BTC Stolen from Tails Electrum

Purchased BTC from Circle, then transferred them to a brand new Electrum Wallet I created on Tails>Electrum 1.9.8. When I regenerate the wallet from seed the wallet shows no history at all and will not produce receiving addresses. 0 BTC balance, of course, and take a long time to sych.

I can PM the Electrum address I sent my coins to from Circle. $120, not a huge deal, but don't really enjoy watching it disappear for nothing in return.

What could have done wrong? I generated my Electrum wallet over Tor while on Tails. Is this persistent tails USB infected maybe?


Comments


[3 Points] BurbankJoe:

on the bottom right of electrum, what color is the status, Green or Red?

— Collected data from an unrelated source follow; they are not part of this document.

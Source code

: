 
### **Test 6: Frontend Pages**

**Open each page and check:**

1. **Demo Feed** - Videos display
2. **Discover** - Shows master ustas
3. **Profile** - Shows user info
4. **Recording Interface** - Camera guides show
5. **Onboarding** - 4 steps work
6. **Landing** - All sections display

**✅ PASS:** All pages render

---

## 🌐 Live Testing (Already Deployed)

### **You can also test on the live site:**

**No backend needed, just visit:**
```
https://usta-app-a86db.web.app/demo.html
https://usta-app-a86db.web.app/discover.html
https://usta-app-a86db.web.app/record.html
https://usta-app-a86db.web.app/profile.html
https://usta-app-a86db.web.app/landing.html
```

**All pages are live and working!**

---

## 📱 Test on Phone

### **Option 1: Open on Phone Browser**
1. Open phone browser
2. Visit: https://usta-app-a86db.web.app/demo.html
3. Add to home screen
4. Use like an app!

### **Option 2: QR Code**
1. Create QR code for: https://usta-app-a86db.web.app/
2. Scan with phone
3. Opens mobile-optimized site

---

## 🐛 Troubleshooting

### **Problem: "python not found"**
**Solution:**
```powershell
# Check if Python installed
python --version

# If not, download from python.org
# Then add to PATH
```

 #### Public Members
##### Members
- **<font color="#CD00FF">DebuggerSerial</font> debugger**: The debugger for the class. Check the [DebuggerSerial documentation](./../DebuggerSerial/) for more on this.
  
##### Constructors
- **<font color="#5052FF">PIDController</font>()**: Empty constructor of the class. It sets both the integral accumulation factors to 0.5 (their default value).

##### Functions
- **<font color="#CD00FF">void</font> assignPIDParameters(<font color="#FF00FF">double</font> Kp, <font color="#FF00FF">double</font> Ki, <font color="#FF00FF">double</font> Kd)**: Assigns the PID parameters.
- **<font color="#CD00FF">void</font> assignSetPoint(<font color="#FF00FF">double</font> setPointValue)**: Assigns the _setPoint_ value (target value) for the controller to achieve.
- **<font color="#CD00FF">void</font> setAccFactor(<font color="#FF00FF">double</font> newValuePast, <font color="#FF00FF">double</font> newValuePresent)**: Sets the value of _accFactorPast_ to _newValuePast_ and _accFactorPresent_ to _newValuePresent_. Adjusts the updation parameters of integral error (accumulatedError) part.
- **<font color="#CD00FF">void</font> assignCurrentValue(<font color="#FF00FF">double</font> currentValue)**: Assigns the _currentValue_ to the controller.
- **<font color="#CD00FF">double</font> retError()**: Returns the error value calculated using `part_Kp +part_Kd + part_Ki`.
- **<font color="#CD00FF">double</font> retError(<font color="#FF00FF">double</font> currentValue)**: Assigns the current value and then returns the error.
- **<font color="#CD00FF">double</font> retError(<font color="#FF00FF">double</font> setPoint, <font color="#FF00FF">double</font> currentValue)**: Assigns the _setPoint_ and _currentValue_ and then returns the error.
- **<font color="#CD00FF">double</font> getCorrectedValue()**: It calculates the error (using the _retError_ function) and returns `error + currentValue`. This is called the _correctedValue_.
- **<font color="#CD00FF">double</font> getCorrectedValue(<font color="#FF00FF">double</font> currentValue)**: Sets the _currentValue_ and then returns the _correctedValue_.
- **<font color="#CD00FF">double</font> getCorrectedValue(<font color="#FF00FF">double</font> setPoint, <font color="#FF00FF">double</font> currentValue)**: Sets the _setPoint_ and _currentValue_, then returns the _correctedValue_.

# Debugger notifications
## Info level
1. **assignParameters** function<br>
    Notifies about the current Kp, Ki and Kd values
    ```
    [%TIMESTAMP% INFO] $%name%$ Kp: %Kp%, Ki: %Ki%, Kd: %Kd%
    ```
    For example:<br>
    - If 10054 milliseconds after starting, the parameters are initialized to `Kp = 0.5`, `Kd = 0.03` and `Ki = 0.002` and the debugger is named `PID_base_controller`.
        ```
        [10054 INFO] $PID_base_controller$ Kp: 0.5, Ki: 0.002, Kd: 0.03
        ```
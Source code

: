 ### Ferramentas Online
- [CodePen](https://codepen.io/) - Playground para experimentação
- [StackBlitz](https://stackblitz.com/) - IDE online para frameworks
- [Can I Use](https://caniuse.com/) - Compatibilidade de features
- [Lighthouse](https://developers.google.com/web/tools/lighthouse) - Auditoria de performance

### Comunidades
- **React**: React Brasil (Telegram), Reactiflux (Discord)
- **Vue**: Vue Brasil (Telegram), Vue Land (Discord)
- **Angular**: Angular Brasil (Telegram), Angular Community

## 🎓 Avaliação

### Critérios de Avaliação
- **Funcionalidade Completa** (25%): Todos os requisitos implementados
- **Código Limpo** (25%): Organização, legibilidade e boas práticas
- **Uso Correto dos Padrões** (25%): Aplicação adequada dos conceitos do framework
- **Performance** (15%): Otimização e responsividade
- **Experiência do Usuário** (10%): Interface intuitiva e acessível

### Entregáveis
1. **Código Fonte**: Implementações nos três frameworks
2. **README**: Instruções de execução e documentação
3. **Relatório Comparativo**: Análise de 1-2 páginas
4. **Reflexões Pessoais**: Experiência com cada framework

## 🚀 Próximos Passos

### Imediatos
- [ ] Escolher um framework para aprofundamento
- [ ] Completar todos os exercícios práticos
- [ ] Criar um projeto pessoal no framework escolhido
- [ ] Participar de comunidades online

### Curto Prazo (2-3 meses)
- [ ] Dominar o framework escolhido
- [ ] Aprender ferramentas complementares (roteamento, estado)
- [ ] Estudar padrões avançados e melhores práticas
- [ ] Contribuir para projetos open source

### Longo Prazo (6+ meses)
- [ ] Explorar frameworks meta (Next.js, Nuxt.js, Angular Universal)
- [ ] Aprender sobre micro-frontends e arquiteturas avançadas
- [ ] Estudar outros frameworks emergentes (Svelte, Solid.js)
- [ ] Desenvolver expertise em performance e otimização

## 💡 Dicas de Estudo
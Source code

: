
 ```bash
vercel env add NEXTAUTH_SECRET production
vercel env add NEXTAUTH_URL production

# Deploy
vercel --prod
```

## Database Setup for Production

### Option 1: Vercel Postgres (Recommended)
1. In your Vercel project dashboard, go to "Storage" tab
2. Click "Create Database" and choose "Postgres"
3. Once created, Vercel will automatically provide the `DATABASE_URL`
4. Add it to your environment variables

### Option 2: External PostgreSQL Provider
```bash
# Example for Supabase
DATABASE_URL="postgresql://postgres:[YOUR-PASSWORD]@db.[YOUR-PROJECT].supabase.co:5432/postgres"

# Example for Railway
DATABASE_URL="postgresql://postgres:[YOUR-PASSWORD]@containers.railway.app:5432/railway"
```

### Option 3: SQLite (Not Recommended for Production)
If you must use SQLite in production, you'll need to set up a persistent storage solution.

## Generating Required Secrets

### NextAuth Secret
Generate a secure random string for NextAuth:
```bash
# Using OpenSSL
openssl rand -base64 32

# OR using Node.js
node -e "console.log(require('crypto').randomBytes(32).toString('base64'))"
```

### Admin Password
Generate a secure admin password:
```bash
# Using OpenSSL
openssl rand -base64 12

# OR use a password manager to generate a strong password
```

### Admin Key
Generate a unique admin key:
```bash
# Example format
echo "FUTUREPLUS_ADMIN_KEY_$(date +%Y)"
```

the electrum bundled with tails is whack so you will need to update it. Do that and use the same seed and see if it works

https://www.reddit.com/r/tails/comments/34ex0d/need_help_updating_electrum_198_on_tails_132/cqtz37w


[1 Points] cryptocreepo:

This seems to be a common problem with some wallet apps.

Usually an app restart and/or upgrade will fix it.

Always try to run the latest version of your wallet software, just like your security/privacy/anonymity software.


[1 Points] TotesMessenger:

I'm a bot, bleep, bloop. Someone has linked to this thread from another place on reddit:

If you follow any of the above links, please respect the rules of reddit and don't vote in the other threads. (Info / Contact)


[1 Points] tehsushichef:

I swept a modest sum into the 2.5.4 Electrum wallet via the in-program private key sweep function, and Electrum did not display any tx history or change of values for any addresses until I restarted the program the next morning. It was a very disconcerting night. Checking the block chain the following day revealed that the transaction had been validated quite quickly. There must be some strange behavior going on in the Electrum interface. In my client, on the addresses tab, the three tree branches that I expand to get a full picture of the wallet collapse back down every time I perform an action. At this time the GUI isn't highly configurable, but I am looking forward to seeing where it goes from here. The wallet seems to work well enough, and having a seed is great. There are/will be more other options available that can generate deterministic wallets. I personally am going to shop around for a bit to test the waters. I only just moved to Electrum from Core, which just wasn't for me.

If you inspect the transaction(s) in the block chain, and they are confirmed, and they were sent to addresses that are not in your wallet or under your control, then the money is effectively lost. I would imagine that if this is the case, given the nature of your setup, it would have been accomplished by some sort of cleverly disguised social engineering.

On the other hand, I have read that it is theoretically possible to install a rootkit in device-side USB controller firmware, or even in UEFI BIOS. MBR infections are documented, but this (MBR) probably couldn't apply to USB devices and certainly not disc-bootable system images (unless some sort of hidden data was included when the image was burned to a CD on an infected host). The cracked USB firmware was accomplished by a team of researchers, and I haven't read anything else about it since the article. I don't know whether physical access to the device would be necessary, but my uninformed guess is that it would be required.

The safest thing to do would be to install to a brand-new USB device on a brand-new, never-networked computer. It could probably be done on an environment installed on an inexpensive microcontroller kit-like device. Of course, then there is the consideration of whether it is possible that there is a hardware back door, or pre-loaded bad firmware with hard-coded master keys or something of that nature. It is a borderline-paranoid arms race that is eventually compounded to the point where single users, or most groups of users, have no control over their own security or privacy... It is interesting to imagine, but will probably raise your blood pressure in the process.

If someone were to be skilled and resourceful enough to carry out such an attack, I would imagine they would tailor it to infect the maximum number of devices by targeting Windows users, and would presumably dedicate their resources to implementing more advanced obfuscation and better countermeasures into their kit.

Whether such a package could penetrate Tails is a mystery. I can't claim to be close to academically knowledgeable enough to even make an opinion. I would imagine that most motivation to crack Tails and/or Tor would come from the nation state level, and I would question whether they would care to spend the effort to bypass your wallets' passphrase(s) and/or other defenses.

You can search out some interesting reading on methods of connecting entry points and exit nodes in the Tor network by massive statistical analysis.